◆ **DATA FOR REVIEW**
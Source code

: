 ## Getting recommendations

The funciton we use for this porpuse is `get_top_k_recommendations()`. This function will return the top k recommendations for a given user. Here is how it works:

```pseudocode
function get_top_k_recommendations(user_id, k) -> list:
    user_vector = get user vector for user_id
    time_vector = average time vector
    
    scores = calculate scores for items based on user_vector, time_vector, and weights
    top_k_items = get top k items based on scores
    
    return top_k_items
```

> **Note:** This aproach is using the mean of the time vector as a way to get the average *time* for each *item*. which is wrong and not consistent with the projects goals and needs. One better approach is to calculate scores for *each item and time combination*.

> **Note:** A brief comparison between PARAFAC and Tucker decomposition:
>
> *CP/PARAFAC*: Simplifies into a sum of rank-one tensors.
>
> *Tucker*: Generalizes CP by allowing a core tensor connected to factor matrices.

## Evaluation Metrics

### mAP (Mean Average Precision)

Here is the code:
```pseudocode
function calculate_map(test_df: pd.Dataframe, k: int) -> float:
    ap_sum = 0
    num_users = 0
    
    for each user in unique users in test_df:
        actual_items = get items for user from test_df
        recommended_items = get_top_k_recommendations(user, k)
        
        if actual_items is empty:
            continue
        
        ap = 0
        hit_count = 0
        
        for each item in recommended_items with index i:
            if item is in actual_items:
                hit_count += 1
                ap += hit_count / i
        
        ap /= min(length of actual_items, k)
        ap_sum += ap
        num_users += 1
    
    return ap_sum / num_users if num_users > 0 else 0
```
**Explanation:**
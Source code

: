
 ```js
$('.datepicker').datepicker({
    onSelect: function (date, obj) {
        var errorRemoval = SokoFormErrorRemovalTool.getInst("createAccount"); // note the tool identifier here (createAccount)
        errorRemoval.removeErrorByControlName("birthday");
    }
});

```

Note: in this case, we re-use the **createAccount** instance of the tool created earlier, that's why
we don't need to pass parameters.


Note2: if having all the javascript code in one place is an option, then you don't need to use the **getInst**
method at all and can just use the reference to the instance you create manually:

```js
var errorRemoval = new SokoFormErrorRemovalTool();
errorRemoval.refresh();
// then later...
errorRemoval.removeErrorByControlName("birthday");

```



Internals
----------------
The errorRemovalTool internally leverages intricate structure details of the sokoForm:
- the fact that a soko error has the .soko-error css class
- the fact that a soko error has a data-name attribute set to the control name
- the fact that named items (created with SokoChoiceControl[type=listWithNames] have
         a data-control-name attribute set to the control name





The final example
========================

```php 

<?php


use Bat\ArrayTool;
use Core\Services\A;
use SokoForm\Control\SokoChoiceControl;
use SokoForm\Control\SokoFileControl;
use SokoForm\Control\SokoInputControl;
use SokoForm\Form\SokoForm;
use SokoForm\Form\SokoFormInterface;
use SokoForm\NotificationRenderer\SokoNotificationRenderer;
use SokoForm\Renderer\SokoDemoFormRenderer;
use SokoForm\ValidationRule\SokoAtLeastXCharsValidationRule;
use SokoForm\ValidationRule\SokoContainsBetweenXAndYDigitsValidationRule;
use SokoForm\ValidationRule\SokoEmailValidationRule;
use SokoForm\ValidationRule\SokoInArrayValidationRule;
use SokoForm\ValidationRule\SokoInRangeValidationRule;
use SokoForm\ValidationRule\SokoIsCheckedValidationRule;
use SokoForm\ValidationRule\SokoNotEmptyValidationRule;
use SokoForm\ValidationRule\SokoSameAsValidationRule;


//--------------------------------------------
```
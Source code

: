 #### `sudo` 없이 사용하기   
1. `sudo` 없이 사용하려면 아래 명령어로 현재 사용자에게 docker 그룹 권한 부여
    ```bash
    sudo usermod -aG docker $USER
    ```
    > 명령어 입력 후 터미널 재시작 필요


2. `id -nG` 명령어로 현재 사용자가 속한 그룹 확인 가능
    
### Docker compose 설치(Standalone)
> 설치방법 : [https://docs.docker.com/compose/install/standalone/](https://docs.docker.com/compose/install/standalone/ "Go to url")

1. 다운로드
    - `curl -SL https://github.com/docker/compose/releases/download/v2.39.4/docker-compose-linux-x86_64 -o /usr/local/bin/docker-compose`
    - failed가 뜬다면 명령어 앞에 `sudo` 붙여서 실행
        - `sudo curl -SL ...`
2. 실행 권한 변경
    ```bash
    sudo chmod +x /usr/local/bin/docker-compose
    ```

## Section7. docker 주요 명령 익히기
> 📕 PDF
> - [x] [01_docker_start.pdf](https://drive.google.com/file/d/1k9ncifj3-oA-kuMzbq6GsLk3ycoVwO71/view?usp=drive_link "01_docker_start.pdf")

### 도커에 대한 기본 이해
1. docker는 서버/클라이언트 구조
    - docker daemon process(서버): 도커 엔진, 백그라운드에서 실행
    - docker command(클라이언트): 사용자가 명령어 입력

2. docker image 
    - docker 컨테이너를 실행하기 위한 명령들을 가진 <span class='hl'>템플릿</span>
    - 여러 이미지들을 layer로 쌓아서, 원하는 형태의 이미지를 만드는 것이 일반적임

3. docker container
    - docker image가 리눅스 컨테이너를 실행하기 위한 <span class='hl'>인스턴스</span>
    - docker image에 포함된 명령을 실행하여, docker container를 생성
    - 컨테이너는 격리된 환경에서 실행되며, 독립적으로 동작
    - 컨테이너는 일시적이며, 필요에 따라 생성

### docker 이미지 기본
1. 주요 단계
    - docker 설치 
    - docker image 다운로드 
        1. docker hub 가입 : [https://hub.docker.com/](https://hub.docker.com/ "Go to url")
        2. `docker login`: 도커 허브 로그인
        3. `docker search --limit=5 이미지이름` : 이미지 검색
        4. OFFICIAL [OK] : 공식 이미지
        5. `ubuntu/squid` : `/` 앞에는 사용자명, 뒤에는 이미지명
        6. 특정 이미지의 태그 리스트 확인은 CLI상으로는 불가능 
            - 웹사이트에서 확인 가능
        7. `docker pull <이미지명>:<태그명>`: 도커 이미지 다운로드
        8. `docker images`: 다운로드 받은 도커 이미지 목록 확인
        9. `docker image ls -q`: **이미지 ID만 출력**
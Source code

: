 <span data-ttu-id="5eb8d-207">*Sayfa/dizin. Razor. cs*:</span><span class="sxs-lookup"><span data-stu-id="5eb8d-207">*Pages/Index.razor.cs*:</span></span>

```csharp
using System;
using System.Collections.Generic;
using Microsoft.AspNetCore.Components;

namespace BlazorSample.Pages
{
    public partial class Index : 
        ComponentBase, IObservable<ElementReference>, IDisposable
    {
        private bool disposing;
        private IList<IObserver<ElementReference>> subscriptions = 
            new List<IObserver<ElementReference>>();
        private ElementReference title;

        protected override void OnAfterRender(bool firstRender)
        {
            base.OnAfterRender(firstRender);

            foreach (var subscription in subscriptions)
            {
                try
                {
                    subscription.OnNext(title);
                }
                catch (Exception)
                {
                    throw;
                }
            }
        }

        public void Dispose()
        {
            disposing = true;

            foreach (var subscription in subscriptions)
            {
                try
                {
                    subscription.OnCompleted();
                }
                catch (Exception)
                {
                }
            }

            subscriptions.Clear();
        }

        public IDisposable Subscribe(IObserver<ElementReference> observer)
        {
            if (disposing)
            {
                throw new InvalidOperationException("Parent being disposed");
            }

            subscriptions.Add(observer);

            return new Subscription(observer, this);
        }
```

◆ **WHAT THE TASK REQUIRES**
Write down every line of the data exactly as it appears above.

◆ **RESPONSE TO THIS TASK**
Source code

: ## Getting recommendations

The funciton we use for this porpuse is `get_top_k_recommendations()`. This function will return the top k recommendations for a given user. Here is how it works:

```pseudocode
function get_top_k_recommendations(user_id, k) -> list:
    user_vector = get user vector for user_id
    time_vector = average time vector
    
    scores = calculate scores for items based on user_vector, time_vector, and weights
    top_k_items = get top k items based on scores
    
    return top_k_items
```

> **Note:** This aproach is using the mean of the time vector as a way to get the average *time* for each *item*. which is wrong and not consistent with the projects goals and needs. One better approach is to calculate scores for *each item and time combination*.

> **Note:** A brief comparison between PARAFAC and Tucker decomposition:
>
> *CP/PARAFAC*: Simplifies into a sum of rank-one tensors.
>
> *Tucker*: Generalizes CP by allowing a core tensor connected to factor matrices.

## Evaluation Metrics

### mAP (Mean Average Precision)

Here is the code:
```pseudocode
function calculate_map(test_df: pd.Dataframe, k: int) -> float:
    ap_sum = 0
    num_users = 0
    
    for each user in unique users in test_df:
        actual_items = get items for user from test_df
        recommended_items = get_top_k_recommendations(user, k)
        
        if actual_items is empty:
            continue
        
        ap = 0
        hit_count = 0
        
        for each item in recommended_items with index i:
            if item is in actual_items:
                hit_count += 1
                ap += hit_count / i
        
        ap /= min(length of actual_items, k)
        ap_sum += ap
        num_users += 1
    
    return ap_sum / num_users if num_users > 0 else 0
```
**Explanation:**
Source code

:
 ```js
$('.datepicker').datepicker({
    onSelect: function (date, obj) {
        var errorRemoval = SokoFormErrorRemovalTool.getInst("createAccount"); // note the tool identifier here (createAccount)
        errorRemoval.removeErrorByControlName("birthday");
    }
});

```

Note: in this case, we re-use the **createAccount** instance of the tool created earlier, that's why
we don't need to pass parameters.


Note2: if having all the javascript code in one place is an option, then you don't need to use the **getInst**
method at all and can just use the reference to the instance you create manually:

```js
var errorRemoval = new SokoFormErrorRemovalTool();
errorRemoval.refresh();
// then later...
errorRemoval.removeErrorByControlName("birthday");

```



Internals
----------------
The errorRemovalTool internally leverages intricate structure details of the sokoForm:
- the fact that a soko error has the .soko-error css class
- the fact that a soko error has a data-name attribute set to the control name
- the fact that named items (created with SokoChoiceControl[type=listWithNames] have
         a data-control-name attribute set to the control name





The final example
========================

```php 

<?php


use Bat\ArrayTool;
use Core\Services\A;
use SokoForm\Control\SokoChoiceControl;
use SokoForm\Control\SokoFileControl;
use SokoForm\Control\SokoInputControl;
use SokoForm\Form\SokoForm;
use SokoForm\Form\SokoFormInterface;
use SokoForm\NotificationRenderer\SokoNotificationRenderer;
use SokoForm\Renderer\SokoDemoFormRenderer;
use SokoForm\ValidationRule\SokoAtLeastXCharsValidationRule;
use SokoForm\ValidationRule\SokoContainsBetweenXAndYDigitsValidationRule;
use SokoForm\ValidationRule\SokoEmailValidationRule;
use SokoForm\ValidationRule\SokoInArrayValidationRule;
use SokoForm\ValidationRule\SokoInRangeValidationRule;
use SokoForm\ValidationRule\SokoIsCheckedValidationRule;
use SokoForm\ValidationRule\SokoNotEmptyValidationRule;
use SokoForm\ValidationRule\SokoSameAsValidationRule;


//--------------------------------------------
```
Source code

: #### `sudo` 없이 사용하기   
1. `sudo` 없이 사용하려면 아래 명령어로 현재 사용자에게 docker 그룹 권한 부여
    ```bash
    sudo usermod -aG docker $USER
    ```
    > 명령어 입력 후 터미널 재시작 필요


2. `id -nG` 명령어로 현재 사용자가 속한 그룹 확인 가능
    
### Docker compose 설치(Standalone)
> 설치방법 : [https://docs.docker.com/compose/install/standalone/](https://docs.docker.com/compose/install/standalone/ "Go to url")

1. 다운로드
    - `curl -SL https://github.com/docker/compose/releases/download/v2.39.4/docker-compose-linux-x86_64 -o /usr/local/bin/docker-compose`
    - failed가 뜬다면 명령어 앞에 `sudo` 붙여서 실행
        - `sudo curl -SL ...`
2. 실행 권한 변경
    ```bash
    sudo chmod +x /usr/local/bin/docker-compose
    ```

## Section7. docker 주요 명령 익히기
> 📕 PDF
> - [x] [01_docker_start.pdf](https://drive.google.com/file/d/1k9ncifj3-oA-kuMzbq6GsLk3ycoVwO71/view?usp=drive_link "01_docker_start.pdf")

### 도커에 대한 기본 이해
1. docker는 서버/클라이언트 구조
    - docker daemon process(서버): 도커 엔진, 백그라운드에서 실행
    - docker command(클라이언트): 사용자가 명령어 입력

2. docker image 
    - docker 컨테이너를 실행하기 위한 명령들을 가진 <span class='hl'>템플릿</span>
    - 여러 이미지들을 layer로 쌓아서, 원하는 형태의 이미지를 만드는 것이 일반적임

3. docker container
    - docker image가 리눅스 컨테이너를 실행하기 위한 <span class='hl'>인스턴스</span>
    - docker image에 포함된 명령을 실행하여, docker container를 생성
    - 컨테이너는 격리된 환경에서 실행되며, 독립적으로 동작
    - 컨테이너는 일시적이며, 필요에 따라 생성

### docker 이미지 기본
1. 주요 단계
    - docker 설치 
    - docker image 다운로드 
        1. docker hub 가입 : [https://hub.docker.com/](https://hub.docker.com/ "Go to url")
        2. `docker login`: 도커 허브 로그인
        3. `docker search --limit=5 이미지이름` : 이미지 검색
        4. OFFICIAL [OK] : 공식 이미지
        5. `ubuntu/squid` : `/` 앞에는 사용자명, 뒤에는 이미지명
        6. 특정 이미지의 태그 리스트 확인은 CLI상으로는 불가능 
            - 웹사이트에서 확인 가능
        7. `docker pull <이미지명>:<태그명>`: 도커 이미지 다운로드
        8. `docker images`: 다운로드 받은 도커 이미지 목록 확인
        9. `docker image ls -q`: **이미지 ID만 출력**
Source code

: <span data-ttu-id="5eb8d-207">*Sayfa/dizin. Razor. cs*:</span><span class="sxs-lookup"><span data-stu-id="5eb8d-207">*Pages/Index.razor.cs*:</span></span>

```csharp
using System;
using System.Collections.Generic;
using Microsoft.AspNetCore.Components;

namespace BlazorSample.Pages
{
    public partial class Index : 
        ComponentBase, IObservable<ElementReference>, IDisposable
    {
        private bool disposing;
        private IList<IObserver<ElementReference>> subscriptions = 
            new List<IObserver<ElementReference>>();
        private ElementReference title;

        protected override void OnAfterRender(bool firstRender)
        {
            base.OnAfterRender(firstRender);

            foreach (var subscription in subscriptions)
            {
                try
                {
                    subscription.OnNext(title);
                }
                catch (Exception)
                {
                    throw;
                }
            }
        }

        public void Dispose()
        {
            disposing = true;

            foreach (var subscription in subscriptions)
            {
                try
                {
                    subscription.OnCompleted();
                }
                catch (Exception)
                {
                }
            }

            subscriptions.Clear();
        }

        public IDisposable Subscribe(IObserver<ElementReference> observer)
        {
            if (disposing)
            {
                throw new InvalidOperationException("Parent being disposed");
            }

            subscriptions.Add(observer);

            return new Subscription(observer, this);
        }
```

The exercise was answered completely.